Demikianlah saya memulai hidup di Bandung. Saya bersekolah pada bidang minat saya: fisika. Saya sudah bertekad akan mencetak prestasi sebaik-baiknya, agar dapat beasiswa dari ITB, walaupun belakangan ternyata saya telat memasukkan aplikasi. Yach berarti harus nunggu setahun lagi. Jadi harus mulai menulis lagi ini, agar dapat honor, agar bisa membiayai kuliah.
Tiba-tiba, dua bulan kemudian, ada panggilan lagi dari Sekretariat OFP-Ristek untuk test susulan. Panggilan itu ditujukan ke rumah ibu di Magelang, sehingga ibu saya sangat menganjurkan agar saya ikut test lagi.
Saya sendiri menanggapinya datar-datar saja? Sekarang bukan soal dapat sekolah. Saya sudah dapat kursi di ITB, dan saya enjoy. Sedang lulus test OFP ini baru sebuah awal. Mereka yang lulus kemudian akan menghadapi kursus bahasa dan IPA yang intensif. Kalau gagal, ya tidak jadi berangkat ke Luar Negeri. Lalu mereka yang berangkat, nanti harus ikut test masuk di Universitas yang akan mereka tuju. Kalau gagal gimana? Pulang? Atau masuk Universitas lain yang lebih jelek? Taruhlah berhasil, maka lalu harus sekolah di sana, dengan beban yang tentu lebih berat. Beban bahasa, beban budaya, beban materi kuliah yang tentu tidak seringan di Indonesia, di ITB sekalipun.

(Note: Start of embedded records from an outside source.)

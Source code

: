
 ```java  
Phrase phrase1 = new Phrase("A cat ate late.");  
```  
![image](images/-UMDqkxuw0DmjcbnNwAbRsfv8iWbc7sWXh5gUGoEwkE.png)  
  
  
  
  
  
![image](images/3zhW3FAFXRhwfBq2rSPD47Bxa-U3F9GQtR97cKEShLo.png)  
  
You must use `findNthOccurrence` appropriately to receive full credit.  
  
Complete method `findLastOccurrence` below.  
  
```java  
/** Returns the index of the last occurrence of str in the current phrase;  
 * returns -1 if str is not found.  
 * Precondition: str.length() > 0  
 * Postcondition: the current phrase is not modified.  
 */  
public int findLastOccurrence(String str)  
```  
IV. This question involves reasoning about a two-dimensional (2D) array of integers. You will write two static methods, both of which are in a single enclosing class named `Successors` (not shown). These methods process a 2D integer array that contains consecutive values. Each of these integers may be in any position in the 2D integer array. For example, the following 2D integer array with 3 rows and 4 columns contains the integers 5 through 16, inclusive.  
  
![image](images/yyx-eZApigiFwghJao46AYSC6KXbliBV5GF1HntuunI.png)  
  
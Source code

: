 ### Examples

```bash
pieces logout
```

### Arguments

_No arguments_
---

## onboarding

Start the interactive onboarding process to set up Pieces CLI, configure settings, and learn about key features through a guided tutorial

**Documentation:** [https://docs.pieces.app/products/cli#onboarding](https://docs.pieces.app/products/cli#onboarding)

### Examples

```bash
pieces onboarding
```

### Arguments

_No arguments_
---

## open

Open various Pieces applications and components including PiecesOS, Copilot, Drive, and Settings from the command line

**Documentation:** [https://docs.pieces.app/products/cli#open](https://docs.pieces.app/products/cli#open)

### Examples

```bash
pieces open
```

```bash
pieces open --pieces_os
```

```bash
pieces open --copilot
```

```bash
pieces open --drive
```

Saya mendapat surat dari teman yang sudah lolos test sebelumnya dan sempat ikut kursus bahasa Jepang karena mau dikirim ke Jepang. Baru dua minggu, teman saya ini mengundurkan diri. Tidak tahan belajar bahasa Jepang. Untunglah, dia masih sempat menyusul kuliahnya di UGM. Saya bagaimana ya? Apalagi di ITB kalau meninggalkan kuliah seperti itu harus cuti, dan ini tidak menambah lama studi maksimum.
Selain itu, ternyata instansi yang dapat saya pilih juga sudah berubah. Tinggal BAKOSURTANAL. Apa pula ini? Baru dengar. Kalau BPPT, BATAN, LIPI, semua anak sekolah insya Allah tahu. Tetapi Badan Koordinasi Survei dan Pemetaan Nasional? Lagi pula bidang studinya cuma ada geodesi atau geografi. Saya suka fisika. Bagaimana ini?
Akhirnya, saya pasrah. Saya akan memenuhi anjuran ibu, walaupun akan ikut test tersebut tanpa beban. Nothing to lose.